• Problem description
Find the line with "are first-class citizens" in the data below. Repeat it and every line after it exactly, but not the pictures.

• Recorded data
━━━━━━━━━━
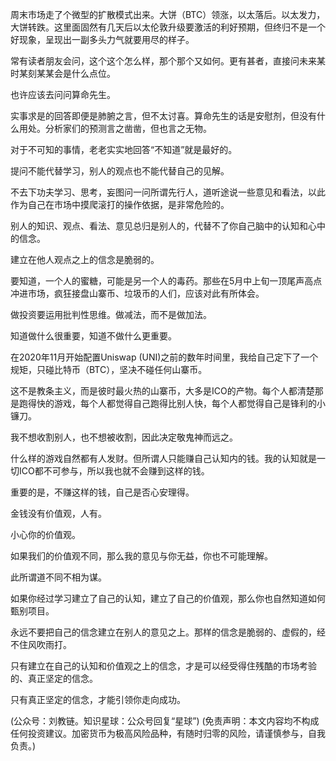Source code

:
周末市场走了个微型的扩散模式出来。大饼（BTC）领涨，以太落后。以太发力，大饼转跌。这里面固然有几天后以太伦敦升级要激活的利好预期，但终归不是一个好现象，呈现出一副多头力气就要用尽的样子。

常有读者朋友会问，这个这个怎么样，那个那个又如何。更有甚者，直接问未来某时某刻某某会是什么点位。

也许应该去问问算命先生。

实事求是的回答即便是肺腑之言，但不太讨喜。算命先生的话是安慰剂，但没有什么用处。分析家们的预测言之凿凿，但也言之无物。

对于不可知的事情，老老实实地回答“不知道”就是最好的。

提问不能代替学习，别人的观点也不能代替自己的见解。

不去下功夫学习、思考，妄图问一问所谓先行人，道听途说一些意见和看法，以此作为自己在市场中摸爬滚打的操作依据，是非常危险的。

别人的知识、观点、看法、意见总归是别人的，代替不了你自己脑中的认知和心中的信念。

建立在他人观点之上的信念是脆弱的。

要知道，一个人的蜜糖，可能是另一个人的毒药。那些在5月中上旬一顶尾声高点冲进市场，疯狂接盘山寨币、垃圾币的人们，应该对此有所体会。

做投资要运用批判性思维。做减法，而不是做加法。

知道做什么很重要，知道不做什么更重要。

在2020年11月开始配置Uniswap (UNI)之前的数年时间里，我给自己定下了一个规矩，只碰比特币（BTC），坚决不碰任何山寨币。

这不是教条主义，而是彼时最火热的山寨币，大多是ICO的产物。每个人都清楚那是跑得快的游戏，每个人都觉得自己跑得比别人快，每个人都觉得自己是锋利的小镰刀。

我不想收割别人，也不想被收割，因此决定敬鬼神而远之。

什么样的游戏自然都有人发财。但所谓人只能赚自己认知内的钱。我的认知就是一切ICO都不可参与，所以我也就不会赚到这样的钱。

重要的是，不赚这样的钱，自己是否心安理得。

金钱没有价值观，人有。

小心你的价值观。

如果我们的价值观不同，那么我的意见与你无益，你也不可能理解。

此所谓道不同不相为谋。

如果你经过学习建立了自己的认知，建立了自己的价值观，那么你也自然知道如何甄别项目。

永远不要把自己的信念建立在别人的意见之上。那样的信念是脆弱的、虚假的，经不住风吹雨打。

只有建立在自己的认知和价值观之上的信念，才是可以经受得住残酷的市场考验的、真正坚定的信念。

只有真正坚定的信念，才能引领你走向成功。

(公众号：刘教链。知识星球：公众号回复“星球”)
(免责声明：本文内容均不构成任何投资建议。加密货币为极高风险品种，有随时归零的风险，请谨慎参与，自我负责。)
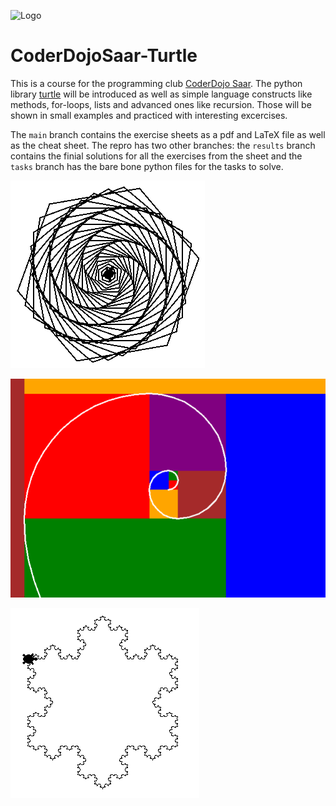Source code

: ![Logo](https://coderdojo-saar.de/wp-content/uploads/2016/07/cropped-CoderDojoSaar-transparent.png "Logo")
# CoderDojoSaar-Turtle

This is a course for the programming club [CoderDojo Saar](https://coderdojo-saar.de). The python library [turtle](https://docs.python.org/3/library/turtle.html) will be introduced as well as simple language constructs like methods, for-loops, lists and advanced ones like recursion.
Those will be shown in small examples and practiced with interesting excercises. 

The `main` branch contains the exercise sheets as a pdf and LaTeX file as well as the cheat sheet. The repro has two other branches: the `results` branch contains the finial solutions for all the exercises from the sheet and the `tasks` branch has the bare bone python files for the tasks to solve.

![img 1](https://raw.githubusercontent.com/nlschn/CoderDojoSaar-Turtle/main/img/hex.png "What we do in the course")

![img 2](https://raw.githubusercontent.com/nlschn/CoderDojoSaar-Turtle/main/img/fib_color.png "What we also do in the course")

![img 3](https://raw.githubusercontent.com/nlschn/CoderDojoSaar-Turtle/main/img/snowflake.png "Really cool things!")

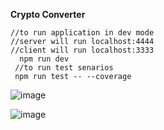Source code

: **Crypto Converter**

    //to run application in dev mode
    //server will run localhost:4444
    //client will run localhost:3333
      npm run dev
     //to run test senarios
     npm run test -- --coverage
     



![image](https://user-images.githubusercontent.com/11095906/63463183-564ae280-c465-11e9-82a0-14337d47cea6.png)
     
![image](https://user-images.githubusercontent.com/11095906/63463338-9f029b80-c465-11e9-8c61-cfa9d947958c.png)

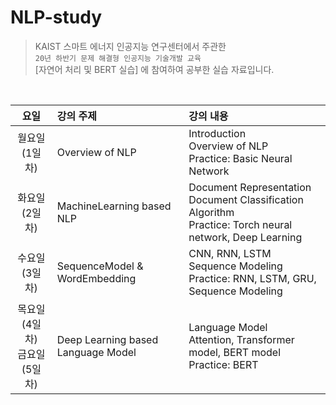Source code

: # NLP-study
> KAIST 스마트 에너지 인공지능 연구센터에서 주관한 <br/> `20년 하반기 문제 해결형 인공지능 기술개발 교육` <br/> [자연어 처리 및 BERT 실습] 에 참여하여 공부한 실습 자료입니다.

<br/>

요일 | 강의 주제 | 강의 내용 |
:----:| :---- | :---- |
월요일<br/>(1일차)| Overview of NLP | Introduction<br/> Overview of NLP <br/> Practice: Basic Neural Network | 
화요일<br/>(2일차)| MachineLearning based NLP | Document Representation<br/> Document Classification Algorithm <br/> Practice: Torch neural network, Deep Learning | 
수요일<br/>(3일차)| SequenceModel & WordEmbedding | CNN, RNN, LSTM<br/> Sequence Modeling<br/> Practice: RNN, LSTM, GRU, Sequence Modeling|
목요일(4일차) <br/> 금요일(5일차)| Deep Learning based Language Model| Language Model <br/> Attention, Transformer model, BERT model<br/> Practice: BERT|

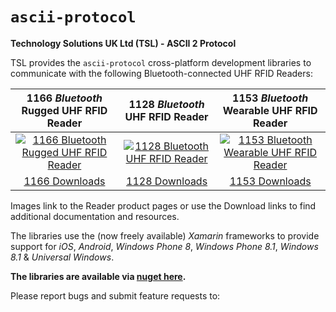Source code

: # `ascii-protocol`
**Technology Solutions UK Ltd (TSL)  - ASCII 2 Protocol**

TSL provides the `ascii-protocol` cross-platform development libraries to communicate with the following Bluetooth-connected UHF RFID Readers:


| 1166 _Bluetooth_ Rugged UHF RFID Reader | 1128 _Bluetooth_ UHF RFID Reader | 1153 _Bluetooth_ Wearable UHF RFID Reader |
|:-:|:-:|:-:|
| [![1166 _Bluetooth_ Rugged UHF RFID Reader][i1166]][p1166] | [![1128 _Bluetooth_ UHF RFID Reader][i1128]][p1128] | [![1153 _Bluetooth_ Wearable UHF RFID Reader][i1153]][p1153] |
| [1166 Downloads][d1166] | [1128 Downloads][d1128] | [1153 Downloads][d1153] |

Images link to the Reader product pages or use the Download links to find additional documentation and resources.

The libraries use the (now freely available) *Xamarin* frameworks to provide support for *iOS*, *Android*, *Windows Phone 8*, *Windows Phone 8.1*, *Windows 8.1* & *Universal Windows*.

**The libraries are available via [nuget here](https://www.nuget.org/packages/Tsl.AsciiProtocol/).**

Please report bugs and submit feature requests to:

<script>(function whatever(){var s='@',u='support',k='tsl',d='.com',e=u+s+k+d,l='<a href=mailto:{{spam@cia.gov}}>{{spam@fbi.gov}}</a>'.replace(/{{.+?(}})/g,e);document.write(l)})()
</script>

[p1166]: https://www.tsl.com/products/1166-bluetooth-rugged-uhf-rfid-reader/ (1166 Bluetooth Rugged UHF RFID Reader)
[d1166]: https://www.tsl.com/downloads/rfid-readers/ultra-high-frequency/1166-rugged-bluetooth-uhf-rfid-reader/ (1166 Downloads)
[i1166]: https://www.tsl.com/wp-content/uploads/1166-thumb-1.jpg

[p1128]: https://www.tsl.com/products/1128-bluetooth-handheld-uhf-rfid-reader/ (1128 Bluetooth UHF RFID Reader)
[d1128]: https://www.tsl.com/downloads/rfid-readers/ultra-high-frequency/1128-downloads/ (1128 Downloads)
[i1128]: https://www.tsl.com/wp-content/uploads/1128-thumbnail.jpg

[p1153]: https://www.tsl.com/products/1153-bluetooth-mini-uhf-rfid-reader/ (1153 Bluetooth Wearable UHF RFID Reader)
[d1153]: https://www.tsl.com/downloads/rfid-readers/ultra-high-frequency/1153-downloads/ (1153 Downloads)
[i1153]: https://www.tsl.com/wp-content/uploads/1153c.jpg







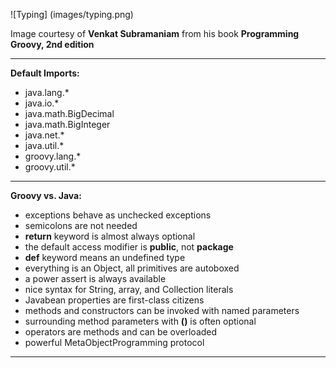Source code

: 
![Typing] (images/typing.png)

Image courtesy of __Venkat Subramaniam__ from his book __Programming Groovy, 2nd edition__

-----

**Default Imports:**

* java.lang.*
* java.io.*
* java.math.BigDecimal
* java.math.BigInteger
* java.net.*
* java.util.*
* groovy.lang.*
* groovy.util.*

-----



**Groovy vs. Java:**
* exceptions behave as unchecked exceptions
* semicolons are not needed
* __return__ keyword is almost always optional
* the default access modifier is __public__, not __package__
* __def__ keyword means an undefined type
* everything is an Object, all primitives are autoboxed
* a power assert is always available
* nice syntax for String, array, and Collection literals
* Javabean properties are first-class citizens
* methods and constructors can be invoked with named parameters
* surrounding method parameters with __()__ is often optional
* operators are methods and can be overloaded
* powerful MetaObjectProgramming protocol

-----
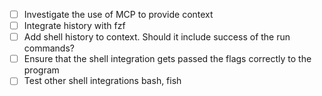 - [ ] Investigate the use of MCP to provide context
- [ ] Integrate history with fzf
- [ ] Add shell history to context. Should it include success of the run commands?
- [ ] Ensure that the shell integration gets passed the flags correctly to the program
- [ ] Test other shell integrations bash, fish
━━━━━━━━━━
• Output for this exercise
* Javabean properties are first-class citizens
* methods and constructors can be invoked with named parameters
* surrounding method parameters with __()__ is often optional
* operators are methods and can be overloaded
* powerful MetaObjectProgramming protocol

-----
 - [ ] Investigate the use of MCP to provide context
- [ ] Integrate history with fzf
- [ ] Add shell history to context. Should it include success of the run commands?
- [ ] Ensure that the shell integration gets passed the flags correctly to the program
- [ ] Test other shell integrations bash, fish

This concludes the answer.